____ SOURCE DATA
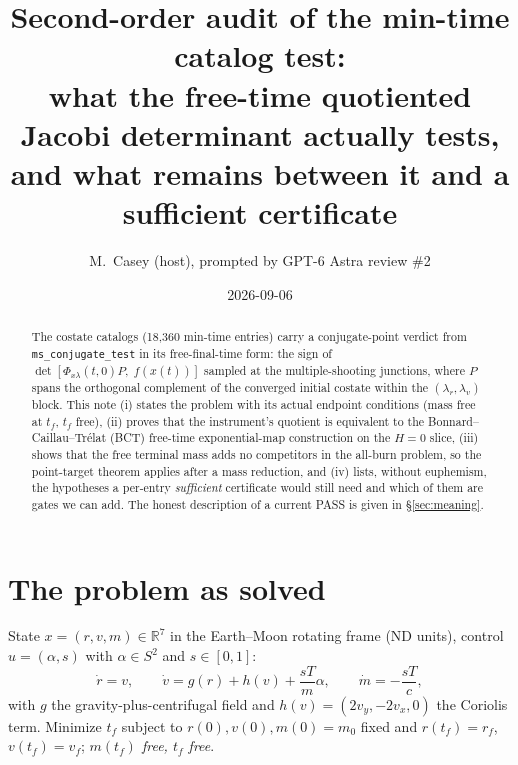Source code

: \documentclass[11pt]{article}
\title{Second-order audit of the min-time catalog test:\\
what the free-time quotiented Jacobi determinant actually tests,\\
and what remains between it and a sufficient certificate}
\author{M.~Casey (host), prompted by GPT-6 Astra review \#2}
\date{2026-09-06}
\theoremstyle{definition}
\newcommand{\R}{\mathbb{R}}
\newcommand{\lv}{\lambda_v}
\newcommand{\lr}{\lambda_r}
\newcommand{\Phixl}{\Phi_{x\lambda}}
\newcommand{\tf}{t_f}
\begin{document}
\maketitle

\begin{abstract}
The costate catalogs (18,360 min-time entries) carry a conjugate-point verdict
from \texttt{ms\_conjugate\_test} in its free-final-time form: the sign of
$\det[\Phixl(t,0)P,\; f(x(t))]$ sampled at the multiple-shooting junctions,
where $P$ spans the orthogonal complement of the converged initial costate
within the $(\lr,\lv)$ block. This note (i) states the problem with its actual
endpoint conditions (mass free at $\tf$, $\tf$ free), (ii) proves that the
instrument's quotient is equivalent to the Bonnard--Caillau--Tr\'elat (BCT)
free-time exponential-map construction on the $H=0$ slice, (iii) shows that the
free terminal mass adds no competitors in the all-burn problem, so the
point-target theorem applies after a mass reduction, and (iv) lists, without
euphemism, the hypotheses a per-entry \emph{sufficient} certificate would still
need and which of them are gates we can add. The honest description of a
current PASS is given in \S\ref{sec:meaning}.
\end{abstract}

\section{The problem as solved}\label{sec:problem}

State $x=(r,v,m)\in\R^7$ in the Earth--Moon rotating frame (ND units), control
$u=(\alpha,s)$ with $\alpha\in S^2$ and $s\in[0,1]$:
\begin{equation}\label{eq:dyn}
\dot r=v,\qquad \dot v=g(r)+h(v)+\frac{sT}{m}\alpha,\qquad \dot m=-\frac{sT}{c},
\end{equation}
with $g$ the gravity-plus-centrifugal field and $h(v)=(2v_y,-2v_x,0)$ the
Coriolis term. Minimize $\tf$ subject to $r(0),v(0),m(0)=m_0$ fixed and
$r(\tf)=r_f$, $v(\tf)=v_f$; \emph{$m(\tf)$ free, $\tf$ free}.
\end{document}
________
TASK TO CARRY OUT — What you return must match the material above exactly, minus its pictures.

ANSWER TO THE PROBLEM —
Source code

: \documentclass[11pt]{article}
\title{Second-order audit of the min-time catalog test:\\
what the free-time quotiented Jacobi determinant actually tests,\\
and what remains between it and a sufficient certificate}
\author{M.~Casey (host), prompted by GPT-6 Astra review \#2}
\date{2026-09-06}
\theoremstyle{definition}
\newcommand{\R}{\mathbb{R}}
\newcommand{\lv}{\lambda_v}
\newcommand{\lr}{\lambda_r}
\newcommand{\Phixl}{\Phi_{x\lambda}}
\newcommand{\tf}{t_f}
\begin{document}
\maketitle

\begin{abstract}
The costate catalogs (18,360 min-time entries) carry a conjugate-point verdict
from \texttt{ms\_conjugate\_test} in its free-final-time form: the sign of
$\det[\Phixl(t,0)P,\; f(x(t))]$ sampled at the multiple-shooting junctions,
where $P$ spans the orthogonal complement of the converged initial costate
within the $(\lr,\lv)$ block. This note (i) states the problem with its actual
endpoint conditions (mass free at $\tf$, $\tf$ free), (ii) proves that the
instrument's quotient is equivalent to the Bonnard--Caillau--Tr\'elat (BCT)
free-time exponential-map construction on the $H=0$ slice, (iii) shows that the
free terminal mass adds no competitors in the all-burn problem, so the
point-target theorem applies after a mass reduction, and (iv) lists, without
euphemism, the hypotheses a per-entry \emph{sufficient} certificate would still
need and which of them are gates we can add. The honest description of a
current PASS is given in \S\ref{sec:meaning}.
\end{abstract}

\section{The problem as solved}\label{sec:problem}

State $x=(r,v,m)\in\R^7$ in the Earth--Moon rotating frame (ND units), control
$u=(\alpha,s)$ with $\alpha\in S^2$ and $s\in[0,1]$:
\begin{equation}\label{eq:dyn}
\dot r=v,\qquad \dot v=g(r)+h(v)+\frac{sT}{m}\alpha,\qquad \dot m=-\frac{sT}{c},
\end{equation}
with $g$ the gravity-plus-centrifugal field and $h(v)=(2v_y,-2v_x,0)$ the
Coriolis term. Minimize $\tf$ subject to $r(0),v(0),m(0)=m_0$ fixed and
$r(\tf)=r_f$, $v(\tf)=v_f$; \emph{$m(\tf)$ free, $\tf$ free}.
\end{document}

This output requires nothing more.